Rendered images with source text
....................
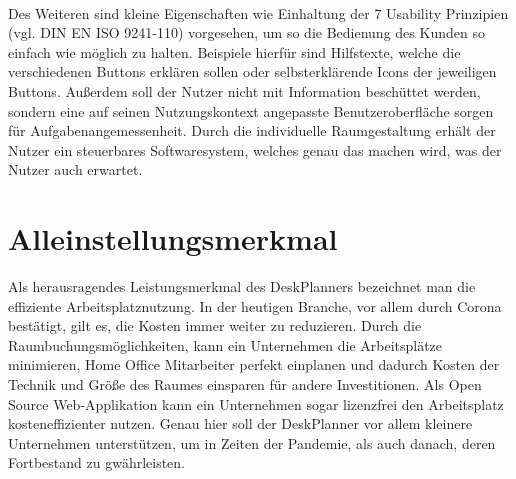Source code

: \paragraph{} Des Weiteren sind kleine Eigenschaften wie Einhaltung der 7 Usability Prinzipien (vgl. DIN EN ISO 9241-110) vorgesehen, um so die Bedienung des Kunden so einfach wie möglich zu halten. 
Beispiele hierfür sind Hilfstexte, welche die verschiedenen Buttons erklären sollen oder selbsterklärende Icons der jeweiligen Buttons. 
Außerdem soll der Nutzer nicht mit Information beschüttet werden, sondern eine auf seinen Nutzungskontext angepasste Benutzeroberfläche sorgen für Aufgabenangemessenheit. 
Durch die individuelle Raumgestaltung erhält der Nutzer ein steuerbares Softwaresystem, welches genau das machen wird, was der Nutzer auch erwartet.

\section{Alleinstellungsmerkmal}
Als herausragendes Leistungsmerkmal des DeskPlanners bezeichnet man die effiziente Arbeitsplatznutzung. 
In der heutigen Branche, vor allem durch Corona bestätigt, gilt es, die Kosten immer weiter zu reduzieren. 
Durch die Raumbuchungsmöglichkeiten, kann ein Unternehmen die Arbeitsplätze minimieren, Home Office Mitarbeiter perfekt einplanen und dadurch Kosten der Technik und Größe des Raumes einsparen für andere Investitionen. 
Als Open Source Web-Applikation kann ein Unternehmen sogar lizenzfrei den Arbeitsplatz kosteneffizienter nutzen.
Genau hier soll der DeskPlanner vor allem kleinere Unternehmen unterstützen, um in Zeiten der Pandemie, als auch danach, deren Fortbestand zu gwährleisten.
....................
Only those lines running from the one containing "In der heutigen" through the last line of the data above are to be copied, exactly, with both ends included.

In der heutigen Branche, vor allem durch Corona bestätigt, gilt es, die Kosten immer weiter zu reduzieren. 
Durch die Raumbuchungsmöglichkeiten, kann ein Unternehmen die Arbeitsplätze minimieren, Home Office Mitarbeiter perfekt einplanen und dadurch Kosten der Technik und Größe des Raumes einsparen für andere Investitionen. 
Als Open Source Web-Applikation kann ein Unternehmen sogar lizenzfrei den Arbeitsplatz kosteneffizienter nutzen.
Genau hier soll der DeskPlanner vor allem kleinere Unternehmen unterstützen, um in Zeiten der Pandemie, als auch danach, deren Fortbestand zu gwährleisten.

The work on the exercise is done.